Published online 2010 May 4. doi:  10.3390/ijerph7052057
PMCID: PMC2898036

An Anthracene-Based Tripodal Chemosensor for Anion Sensing

Abstract

An anthracene-based tripodal ligand was synthesized from the condensation of tren with 9-anthraldehyde, and the subsequent reduction with sodium borohydride. The neutral ligand was protonated from the reaction with p-toluenesulfonic acid to give a triply charged chemosensor that was examined for its anion binding ability toward fluoride, chloride, bromide, sulfate and nitrate by the fluorescence spectroscopy in DMSO. The addition of an anion to the ligand resulted in an enhancement in fluorescence intensity at the excitation of 310 nm. Analysis of the spectral changes suggested that the ligand formed a 1:1 complex with each of the anions, showing strong affinity for fluoride and sulfate in DMSO. The unsubstituted tren was reacted with sulfuric acid to form a sulfate complex and the structure was determined by the X-ray crystallography. Analysis of the complex revealed that three sulfates are held between two ligands by multiple hydrogen bonding interactions with protonated amines.

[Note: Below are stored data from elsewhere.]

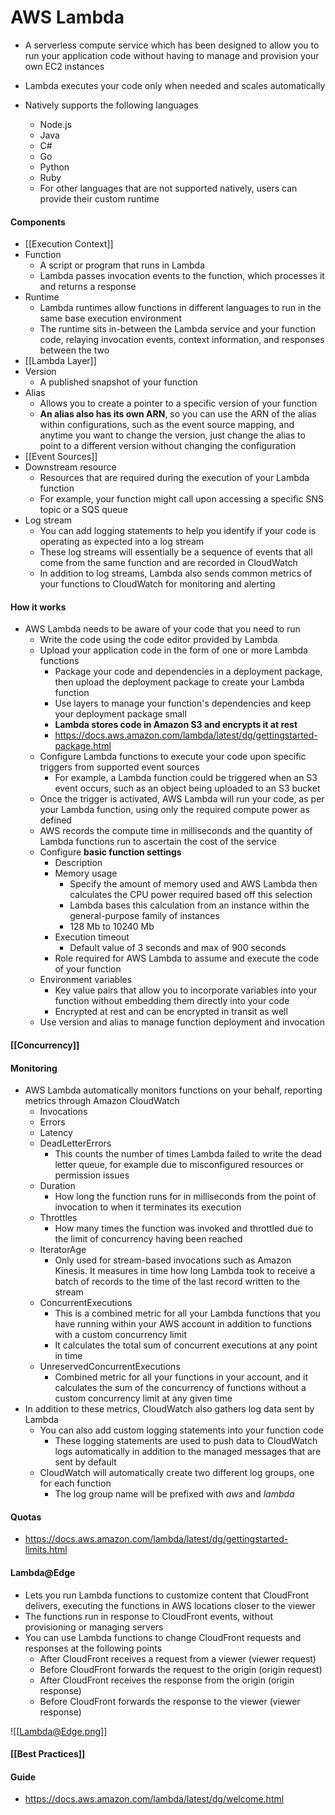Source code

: # AWS Lambda

- A serverless compute service which has been designed to allow you to run your application code without having to manage and provision your own EC2 instances

- Lambda executes your code only when needed and scales automatically

- Natively supports the following languages
	- Node.js
	- Java
	- C#
	- Go
	- Python
	- Ruby
	- For other languages that are not supported natively, users can provide their custom runtime

#### Components

- [[Execution Context]]
- Function
	- A script or program that runs in Lambda
	- Lambda passes invocation events to the function, which processes it and returns a response
- Runtime
	-  Lambda runtimes allow functions in different languages to run in the same base execution environment
	-  The runtime sits in-between the Lambda service and your function code, relaying invocation events, context information, and responses between the two
-  [[Lambda Layer]]
-  Version
	-  A published snapshot of your function
-  Alias
	-  Allows you to create a pointer to a specific version of your function
	-  **An alias also has its own ARN**, so you can use the ARN of the alias within configurations, such as the event source mapping, and anytime you want to change the version, just change the alias to point to a different version without changing the configuration
-  [[Event Sources]]
-  Downstream resource
	- Resources that are required during the execution of your Lambda function
	- For example, your function might call upon accessing a specific SNS topic or a SQS queue
- Log stream
	- You can add logging statements to help you identify if your code is operating as expected into a log stream
	- These log streams will essentially be a sequence of events that all come from the same function and are recorded in CloudWatch
	- In addition to log streams, Lambda also sends common metrics of your functions to CloudWatch for monitoring and alerting


#### How it works

- AWS Lambda needs to be aware of your code that you need to run
	- Write the code using the code editor provided by Lambda
	- Upload your application code in the form of one or more Lambda functions
		- Package your code and dependencies in a deployment package, then upload the deployment package to create your Lambda function
		- Use layers to manage your function's dependencies and keep your deployment package small
		- **Lambda stores code in Amazon S3 and encrypts it at rest**
		- https://docs.aws.amazon.com/lambda/latest/dg/gettingstarted-package.html
	- Configure Lambda functions to execute your code upon specific triggers from supported event sources
		- For example, a Lambda function could be triggered when an S3 event occurs, such as an object being uploaded to an S3 bucket
	- Once the trigger is activated, AWS Lambda will run your code, as per your Lambda function, using only the required compute power as defined
	- AWS records the compute time in milliseconds and the quantity of Lambda functions run to ascertain the cost of the service
	- Configure **basic function settings**
		- Description
		- Memory usage
			- Specify the amount of memory used and AWS Lambda then calculates the CPU power required based off this selection
			- Lambda bases this calculation from an instance within the general-purpose family of instances
			- 128 Mb to 10240 Mb
		- Execution timeout
			- Default value of 3 seconds and max of 900 seconds
		- Role required for AWS Lambda to assume and execute the code of your function
	- Environment variables
		- Key value pairs that allow you to incorporate variables into your function without embedding them directly into your code
		- Encrypted at rest and can be encrypted in transit as well
	- Use version and alias to manage function deployment and invocation

#### [[Concurrency]]

#### Monitoring
- AWS Lambda automatically monitors functions on your behalf, reporting metrics through Amazon CloudWatch
	- Invocations
	- Errors
	- Latency
	- DeadLetterErrors
		- This counts the number of times Lambda failed to write the dead letter queue, for example due to misconfigured resources or permission issues
	- Duration
		- How long the function runs for in milliseconds from the point of invocation to when it terminates its execution
	- Throttles
		- How many times the function was invoked and throttled due to the limit of concurrency having been reached
	- IteratorAge
		- Only used for stream-based invocations such as Amazon Kinesis. It measures in time how long Lambda took to receive a batch of records to the time of the last record written to the stream
	- ConcurrentExecutions
		- This is a combined metric for all your Lambda functions that you have running within your AWS account in addition to functions with a custom concurrency limit
		- It calculates the total sum of concurrent executions at any point in time
	- UnreservedConcurrentExecutions
		- Combined metric for all your functions in your account, and it calculates the sum of the concurrency of functions without a custom concurrency limit at any given time
- In addition to these metrics, CloudWatch also gathers log data sent by Lambda
	- You can also add custom logging statements into your function code
		- These logging statements are used to push data to CloudWatch logs automatically in addition to the managed messages that are sent by default
	- CloudWatch will automatically create two different log groups, one for each function
		- The log group name will be prefixed with *aws* and *lambda*

#### Quotas
- https://docs.aws.amazon.com/lambda/latest/dg/gettingstarted-limits.html

#### Lambda@Edge
- Lets you run Lambda functions to customize content that CloudFront delivers, executing the functions in AWS locations closer to the viewer
- The functions run in response to CloudFront events, without provisioning or managing servers
- You can use Lambda functions to change CloudFront requests and responses at the following points
	- After CloudFront receives a request from a viewer (viewer request)
	- Before CloudFront forwards the request to the origin (origin request)
	- After CloudFront receives the response from the origin (origin response)
	- Before CloudFront forwards the response to the viewer (viewer response)

![[Lambda@Edge.png]]

#### [[Best Practices]]

#### Guide

- https://docs.aws.amazon.com/lambda/latest/dg/welcome.html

Keywords: Tren, chemosensor, anion complex, fluorescence titrations, anion receptor

1. Introduction

Selective binding of anions occurs in many physiological and enzymatic processes in life [1]. It is known that the majority of enzyme substrates and cofactors are anions, often in the form of phosphate residues such as adenosine triphosphate, adenosine diphosphate or even simple phosphate [2]. Anions such as sulfate and chloride are important species in many biochemical processes [3]. There are several anionic species which are directly related to adverse health effects in humans. For example, exposure to high doses of nitrate and nitrite are related with an adverse health effect in human such as cancer [4], birth defects [5], cardiovascular problems [6] and thyroid hypertrophy [7]. Anion binding to proteins (e.g., sulfate and phosphate binding to proteins) is important in many physiological and metabolic processes [8]. Nitrate, sulfate, and halides are the common contaminants in soil and water, and have negative effects on human health [9]. Thus, there is a critical need to develop new systems that are suitable for sensing and binding anions with environmental and biomedical relevance.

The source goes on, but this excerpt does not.